Tuesday 10th July 2018
There are some stage productions which whisk the audience off into a fantasy land of escapism, bringing you back to the real world with a jolt after the final curtain. Wish List by Katherine Soper is not one of these productions. In CTW’s latest offering, one is forced to face the dull, relentless and often stressful reality of daily life for many people in 21st century Britain. At the heart of Soper’s sharp script lie the injustices in modern employment practices and the benefits system.
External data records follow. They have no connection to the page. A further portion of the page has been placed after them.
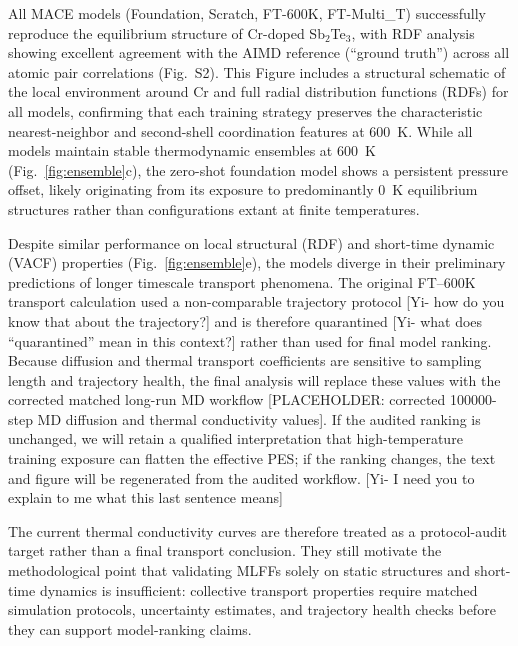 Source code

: \documentclass[pdflatex,sn-mathphys-num]{sn-jnl}%
\providecommand{\reviewermap}[3]{}
\theoremstyle{thmstyleone}%
\theoremstyle{thmstyletwo}%
\theoremstyle{thmstylethree}%
\begin{document}
All MACE models (Foundation, Scratch, FT-600K, FT-Multi\_T) successfully reproduce the equilibrium structure of Cr-doped Sb$_2$Te$_3$, with RDF analysis showing excellent agreement with the AIMD reference (``ground truth'') across all atomic pair correlations (Fig.~S2). This Figure includes a structural schematic of the local environment around Cr and full radial distribution functions (RDFs) for all models, confirming that each training strategy preserves the characteristic nearest-neighbor and second-shell coordination features at 600~K. While all models maintain stable thermodynamic ensembles at 600~K (Fig.~\ref{fig:ensemble}c), the zero-shot foundation model shows a persistent pressure offset, likely originating from its exposure to predominantly 0~K equilibrium structures rather than configurations extant at finite temperatures.

\reviewermap{REV-C9}{pending-cluster}{Long-run MD transport values must be replaced by the corrected 100000-step workflow before final submission.}

Despite similar performance on local structural (RDF) and short-time dynamic (VACF) properties (Fig.~\ref{fig:ensemble}e), the models diverge in their preliminary predictions of longer timescale transport phenomena. The original FT--600K transport calculation used a non-comparable trajectory protocol [Yi- how do you know that about the trajectory?] and is therefore quarantined [Yi- what does ``quarantined'' mean in this context?] rather than used for final model ranking. Because diffusion and thermal transport coefficients are sensitive to sampling length and trajectory health, the final analysis will replace these values with the corrected matched long-run MD workflow [PLACEHOLDER: corrected 100000-step MD diffusion and thermal conductivity values]. If the audited ranking is unchanged, we will retain a qualified interpretation that high-temperature training exposure can flatten the effective PES; if the ranking changes, the text and figure will be regenerated from the audited workflow. [Yi- I need you to explain to me what this last sentence means]

The current thermal conductivity curves are therefore treated as a protocol-audit target rather than a final transport conclusion. They still motivate the methodological point that validating MLFFs solely on static structures and short-time dynamics is insufficient: collective transport properties require matched simulation protocols, uncertainty estimates, and trajectory health checks before they can support model-ranking claims.
\end{document}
However, before you start manning the barricades and reaching for your red flag, it also shows the power of the human spirit to make the best of the life which they have been dealt.
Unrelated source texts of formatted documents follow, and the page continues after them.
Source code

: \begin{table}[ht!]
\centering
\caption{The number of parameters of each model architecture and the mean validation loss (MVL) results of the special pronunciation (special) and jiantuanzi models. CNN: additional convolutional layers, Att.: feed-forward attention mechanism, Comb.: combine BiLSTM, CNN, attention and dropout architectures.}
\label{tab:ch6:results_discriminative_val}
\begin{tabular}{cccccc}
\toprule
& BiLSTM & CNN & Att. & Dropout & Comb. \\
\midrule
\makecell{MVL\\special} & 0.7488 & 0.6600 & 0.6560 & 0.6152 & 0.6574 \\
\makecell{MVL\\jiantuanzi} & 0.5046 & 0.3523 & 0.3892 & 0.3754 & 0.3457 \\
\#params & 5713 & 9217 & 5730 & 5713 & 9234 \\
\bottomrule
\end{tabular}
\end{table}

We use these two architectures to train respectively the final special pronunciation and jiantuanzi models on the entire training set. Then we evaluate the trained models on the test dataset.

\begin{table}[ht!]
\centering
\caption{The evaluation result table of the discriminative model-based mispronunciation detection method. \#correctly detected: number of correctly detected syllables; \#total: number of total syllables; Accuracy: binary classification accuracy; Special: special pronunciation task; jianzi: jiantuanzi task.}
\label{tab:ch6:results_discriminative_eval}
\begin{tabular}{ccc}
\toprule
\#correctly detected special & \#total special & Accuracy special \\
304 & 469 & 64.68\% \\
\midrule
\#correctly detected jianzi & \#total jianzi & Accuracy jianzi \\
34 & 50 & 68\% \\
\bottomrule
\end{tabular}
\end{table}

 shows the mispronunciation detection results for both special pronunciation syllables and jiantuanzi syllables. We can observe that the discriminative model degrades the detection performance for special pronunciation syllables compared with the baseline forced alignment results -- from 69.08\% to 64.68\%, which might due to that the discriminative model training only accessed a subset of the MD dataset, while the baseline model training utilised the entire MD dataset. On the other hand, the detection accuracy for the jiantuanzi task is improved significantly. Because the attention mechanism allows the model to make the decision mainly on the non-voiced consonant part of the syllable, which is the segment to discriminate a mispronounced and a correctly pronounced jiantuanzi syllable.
Strong stuff for a summer evening, which is handled competently by the four young cast members with some clever direction and visual aids.
Anastasia Spence is believable as Tamsin, juggling a dead end zero hours contract packing job and the care of her mentally ill brother after the death of their mother.
Max Taylor Saunders puts in a physically arresting performance as Luke, the student for whom the warehouse is just a fill-in before going to college.
Meg Rowsell has to be commended for the way she shows Petra’s humanity emerge from the emotionless, automated confines that she is working under as Tamsin and Luke’s supervisor.
The stand out performance, however, is given by Alexander Bloom as Tamsin’s brother, Dean who seems to capture the resignation and frustration of someone living with an OCD type condition perfectly. One suspects that a lot of research has gone into ensuring the accurate portrayal of this role.
Wish List is not an easy watch and that owes as much to the heartfelt performances as the social iniquities highlighted in Soper’s script. You may not want to click on another online order again. However, thoughtful direction allows the play to also be seen for its theatrical merits. Spence and Saunders’ mimed packing movements allows the audience to visualise the bleak automated nature of their work in the warehouse, with barely a prop in sight. These relentless, repetitive movements are also mirrored in Dean’s ritualistic tapping and obsessing with his hair gel.
A large television screen reminds the workers of their targets but also denotes scene changes. This is particularly poignant as we witness the human side of Tamsin and Luke in the pub together when they manage to get some time off. A powerful rendition of Meatloaf’s “I’ll do anything for love” shows that there is more to Tamsin than packing and benefit form filling and allows Spence to demonstrate a competent singing voice.
Wish List raises more questions than it answers. Nobody’s wish is fulfilled at the end of the play. The somewhat abrupt open ending, however, seems fitting. This is a play about real lives and real lives invariably don’t have neat outcomes. One is left with a glimmer of hope, however, that whatever befalls these characters (as with us all) they will always still have the capacity to love, laugh, hope , dream and wish. This production is the amateur premiere of Wish List. The cast and crew have plenty to be proud of here. The powers that be in our modern unjust society, may not.